Smartphones and tablets are evolving from niche luxury devices to mainstream consumer gadgets. As mobile devices become a ubiquitous part of the mainstream culture, malware developers are paying attention and are anxious to exploit the fertile new territory.
Android is the low-hanging fruit because it combines the leading smartphone platform with an open ecosystem, and the ability to purchase apps from diverse, rogue app repositories. Other platforms seem inherently more secure, but are still not invulnerable. Despite the "walled garden" and strict curation of iOS apps, a security researcher recently demonstrated that the Apple App Store has its weaknesses as well.
A statement from McAfee proclaims, "While reported mobile malware incidents are still relatively low in number, McAfee Labs is seeing significant growth in the mobile malware threat landscape."
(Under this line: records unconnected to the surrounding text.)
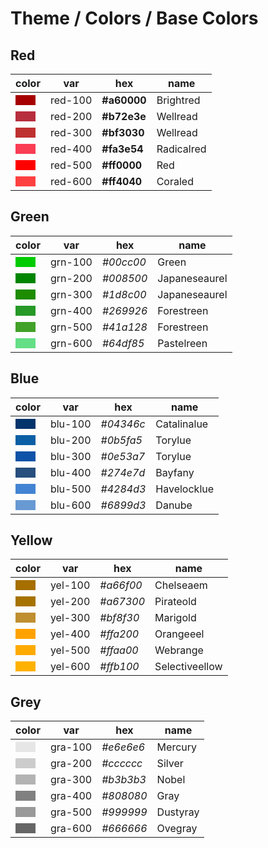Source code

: # Theme / Colors / Base Colors

<!-- STORY -->

## Red

  | color                                                                  | var    | hex       | name           |
  | --------------------------------------------------------------------- | ------- | -------   | -------        |
  | <div style="background-color:#a60000; height:1rem; width:2rem;"></div> |  red-100 | __#a60000__ | Brightred      |
  | <div style="background-color:#b72e3e; height:1rem; width:2rem;"></div> |  red-200 | __#b72e3e__ | Wellread       |
  | <div style="background-color:#bf3030; height:1rem; width:2rem;"></div> |  red-300 | __#bf3030__ | Wellread       |
  | <div style="background-color:#fa3e54; height:1rem; width:2rem;"></div> |  red-400 | __#fa3e54__ | Radicalred     |
  | <div style="background-color:#ff0000; height:1rem; width:2rem;"></div> |  red-500 | __#ff0000__ | Red            |
  | <div style="background-color:#ff4040; height:1rem; width:2rem;"></div> |  red-600 | __#ff4040__ | Coraled        |


## Green

  | color                                                                  | var    | hex       | name           |
  | --------------------------------------------------------------------- | ------- | -------   | -------        |
  | <div style="background-color:#00cc00; height:1rem; width:2rem;"></div> | grn-100 |  _#00cc00_ | Green         |
  | <div style="background-color:#008500; height:1rem; width:2rem;"></div> | grn-200 |  _#008500_ | Japaneseaurel |
  | <div style="background-color:#1d8c00; height:1rem; width:2rem;"></div> | grn-300 |  _#1d8c00_ | Japaneseaurel |
  | <div style="background-color:#269926; height:1rem; width:2rem;"></div> | grn-400 |  _#269926_ | Forestreen    |
  | <div style="background-color:#41a128; height:1rem; width:2rem;"></div> | grn-500 |  _#41a128_ | Forestreen    |
  | <div style="background-color:#64df85; height:1rem; width:2rem;"></div> | grn-600 |  _#64df85_ | Pastelreen    |

## Blue

  | color                                                                  | var    | hex       | name           |
  | ---------------------------------------------------------------------- | ------- | -------   | -------        |
  | <div style="background-color:#04346c; height:1rem; width:2rem;"></div> |  blu-100 |  _#04346c_ | Catalinalue   |
  | <div style="background-color:#0b5fa5; height:1rem; width:2rem;"></div> |  blu-200 |  _#0b5fa5_ | Torylue       |
  | <div style="background-color:#0e53a7; height:1rem; width:2rem;"></div> |  blu-300 |  _#0e53a7_ | Torylue       |
  | <div style="background-color:#274e7d; height:1rem; width:2rem;"></div> |  blu-400 |  _#274e7d_ | Bayfany       |
  | <div style="background-color:#4284d3; height:1rem; width:2rem;"></div> |  blu-500 |  _#4284d3_ | Havelocklue   |
  | <div style="background-color:#6899d3; height:1rem; width:2rem;"></div> |  blu-600 |  _#6899d3_ | Danube        |

## Yellow

| color                                                                  | var    | hex       | name           |
  | --------------------------------------------------------------------- | ------- | ---------   | -------       |
  | <div style="background-color:#a66f00; height:1rem; width:2rem;"></div> | yel-100 |  _#a66f00_ | Chelseaem     |
  | <div style="background-color:#a67300; height:1rem; width:2rem;"></div> | yel-200 |  _#a67300_ | Pirateold     |
  | <div style="background-color:#bf8f30; height:1rem; width:2rem;"></div> | yel-300 |  _#bf8f30_ | Marigold      |
  | <div style="background-color:#ffa200; height:1rem; width:2rem;"></div> | yel-400 |  _#ffa200_ | Orangeeel     |
  | <div style="background-color:#ffaa00; height:1rem; width:2rem;"></div> | yel-500 |  _#ffaa00_ | Webrange      |
  | <div style="background-color:#ffb100; height:1rem; width:2rem;"></div> | yel-600 |  _#ffb100_ | Selectiveellow|

## Grey

  | color                                                                  | var    | hex       | name           |
  | --------------------------------------------------------------------- | ------- | -------   | -------        |
  | <div style="background-color:#e6e6e6; height:1rem; width:2rem;"></div> | gra-100 |  _#e6e6e6_ | Mercury       |
  | <div style="background-color:#cccccc; height:1rem; width:2rem;"></div> | gra-200 |  _#cccccc_ | Silver        |
  | <div style="background-color:#b3b3b3; height:1rem; width:2rem;"></div> | gra-300 |  _#b3b3b3_ | Nobel         |
  | <div style="background-color:#808080; height:1rem; width:2rem;"></div> | gra-400 |  _#808080_ | Gray          |
  | <div style="background-color:#999999; height:1rem; width:2rem;"></div> | gra-500 |  _#999999_ | Dustyray      |
  | <div style="background-color:#666666; height:1rem; width:2rem;"></div> | gra-600 |  _#666666_ | Ovegray       |
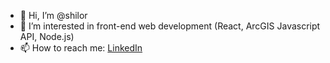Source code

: - 👋 Hi, I’m @shilor
- 👀 I’m interested in front-end web development (React, ArcGIS Javascript API, Node.js)
- 📫 How to reach me: <a href="https://www.linkedin.com/in/shilor/">LinkedIn</a>

<!---
shilor/shilor is a ✨ special ✨ repository because its `README.md` (this file) appears on your GitHub profile.
You can click the Preview link to take a look at your changes.
--->
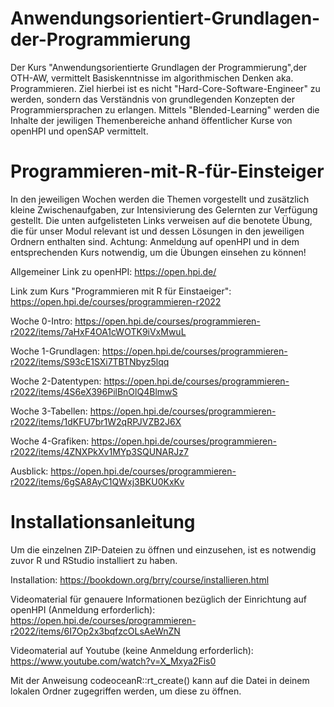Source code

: # Anwendungsorientiert-Grundlagen-der-Programmierung

Der Kurs "Anwendungsorientierte Grundlagen der Programmierung",der OTH-AW, vermittelt Basiskenntnisse im algorithmischen Denken aka. Programmieren.
Ziel hierbei ist es nicht "Hard-Core-Software-Engineer" zu werden, sondern das Verständnis von grundlegenden Konzepten der Programmiersprachen zu erlangen.
Mittels "Blended-Learning" werden die Inhalte der jewiligen Themenbereiche anhand öffentlicher Kurse von openHPI und openSAP vermittelt.

# Programmieren-mit-R-für-Einsteiger

In den jeweiligen Wochen werden die Themen vorgestellt und zusätzlich kleine Zwischenaufgaben, zur Intensivierung des Gelernten zur Verfügung gestellt.
Die unten aufgelisteten Links verweisen auf die benotete Übung, die für unser Modul relevant ist und dessen Lösungen in den jeweiligen Ordnern enthalten sind.
Achtung: Anmeldung auf openHPI und in dem entsprechenden Kurs notwendig, um die Übungen einsehen zu können!

Allgemeiner Link zu openHPI: https://open.hpi.de/

Link zum Kurs "Programmieren mit R für Einstaeiger": https://open.hpi.de/courses/programmieren-r2022

Woche 0-Intro: https://open.hpi.de/courses/programmieren-r2022/items/7aHxF4OA1cWOTK9iVxMwuL

Woche 1-Grundlagen: https://open.hpi.de/courses/programmieren-r2022/items/S93cE1SXi7TBTNbyz5lqq

Woche 2-Datentypen: https://open.hpi.de/courses/programmieren-r2022/items/4S6eX396PilBnOlQ4BlmwS

Woche 3-Tabellen: https://open.hpi.de/courses/programmieren-r2022/items/1dKFU7br1W2qRPJVZB2J6X

Woche 4-Grafiken: https://open.hpi.de/courses/programmieren-r2022/items/4ZNXPkXv1MYp3SQUNARJz7

Ausblick: https://open.hpi.de/courses/programmieren-r2022/items/6gSA8AyC1QWxj3BKU0KxKv

# Installationsanleitung

Um die einzelnen ZIP-Dateien zu öffnen und einzusehen, ist es notwendig zuvor R und RStudio installiert zu haben.

Installation: 
https://bookdown.org/brry/course/installieren.html

Videomaterial für genauere Informationen bezüglich der Einrichtung auf openHPI (Anmeldung erforderlich): 
https://open.hpi.de/courses/programmieren-r2022/items/6I7Op2x3bqfzcOLsAeWnZN

Videomaterial auf Youtube (keine Anmeldung erforderlich): 
https://www.youtube.com/watch?v=X_Mxya2Fis0

Mit der Anweisung codeoceanR::rt_create() kann auf die Datei in deinem lokalen Ordner zugegriffen werden, um diese zu öffnen.
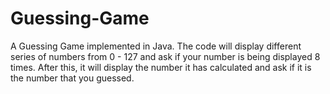 # Guessing-Game
A Guessing Game implemented in Java.
The code will display different series of numbers from 0 - 127 and ask if your number is being displayed 8 times. After this, it will display the number it has calculated and ask if it is the number that you guessed.

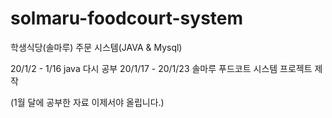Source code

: # solmaru-foodcourt-system
학생식당(솔마루) 주문 시스템(JAVA & Mysql)


20/1/2 - 1/16 java 다시 공부
20/1/17 - 20/1/23 솔마루 푸드코트 시스템 프로젝트 제작

(1월 달에 공부한 자료 이제서야 올립니다.)
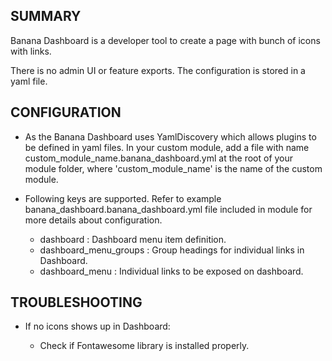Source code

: 
## SUMMARY

Banana Dashboard is a developer tool to create a page with bunch of 
icons with links.

There is no admin UI or feature exports. The configuration is stored 
in a yaml file.

## CONFIGURATION

* As the Banana Dashboard uses YamlDiscovery which allows plugins to be 
defined in yaml files. In your custom module, add a file with name 
custom_module_name.banana_dashboard.yml at the root 
of your module folder, where 'custom_module_name' is the name of the 
custom module.

* Following keys are supported. 
Refer to example banana_dashboard.banana_dashboard.yml 
file included in module for more details about configuration.

  - dashboard : Dashboard menu item definition.
  - dashboard_menu_groups : Group headings for individual links in Dashboard.
  - dashboard_menu : Individual links to be exposed on dashboard.

## TROUBLESHOOTING

* If no icons shows up in Dashboard:

  - Check if Fontawesome library is installed properly.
To guard against mobile malware and protect yourself and your data, here are five things you should keep in mind when buying or downloading apps for your mobile devices:
Malware on mobile devices is nowhere near the threat that it is on PCs--particularly Windows-based PCs…yet. Malware developers aren't looking for a challenge. They will develop malware for the platforms and devices that have the largest pool(s) of potential victims, and those that are easiest to exploit. Step one in protecting yourself is to simply be aware that the threat exists.
Do Your Homework
Think before you download. Just as it makes sense to read some Amazon reviews before buying a book, or some Yelp reviews before testing out a new restaurant, it makes sense to read some reviews of an app before you jump off the cliff. General word of mouth support for an app is good, but it is even better if you can get input from your social networks--friends and family you trust--before downloading an app.
Check Your Sources
Not all third-party sources of apps are bad, but the odds are much higher. For a platform like iOS, you have to go out of your way to jailbreak the device in order to use apps that aren't approved by Apple. If you have taken such drastic measures, you are hopefully already aware of the risks involved as well.
Android users may not be as conscious of the threat because third-party app repositories are normal for that platform. Still, the safest source of Android apps is the official Google Android Market, or at least an app store from a trusted source like the Amazon App Store. To avoid shady apps, you should deselect the "Unknown sources" option in the Android Applications Settings.
Watch the Permissions
Mobile operating systems have enough security in place that apps generally have to request permission to access core functions and services of the device. Think about the permissions you are granting before you just tap and blindly accept them. Does that Sudoku app really need access to your contacts, camera function, and location information?
As the mobile market grows, and the malware developers take notice and begin to target it, the security vendors--like McAfee--are working to try and stay a step ahead of the malware attacks with security tools and software.
Following the first four tips will help you avoid a majority of potential threats, but antimalware software can help detect and identify any threats that slip past your defenses.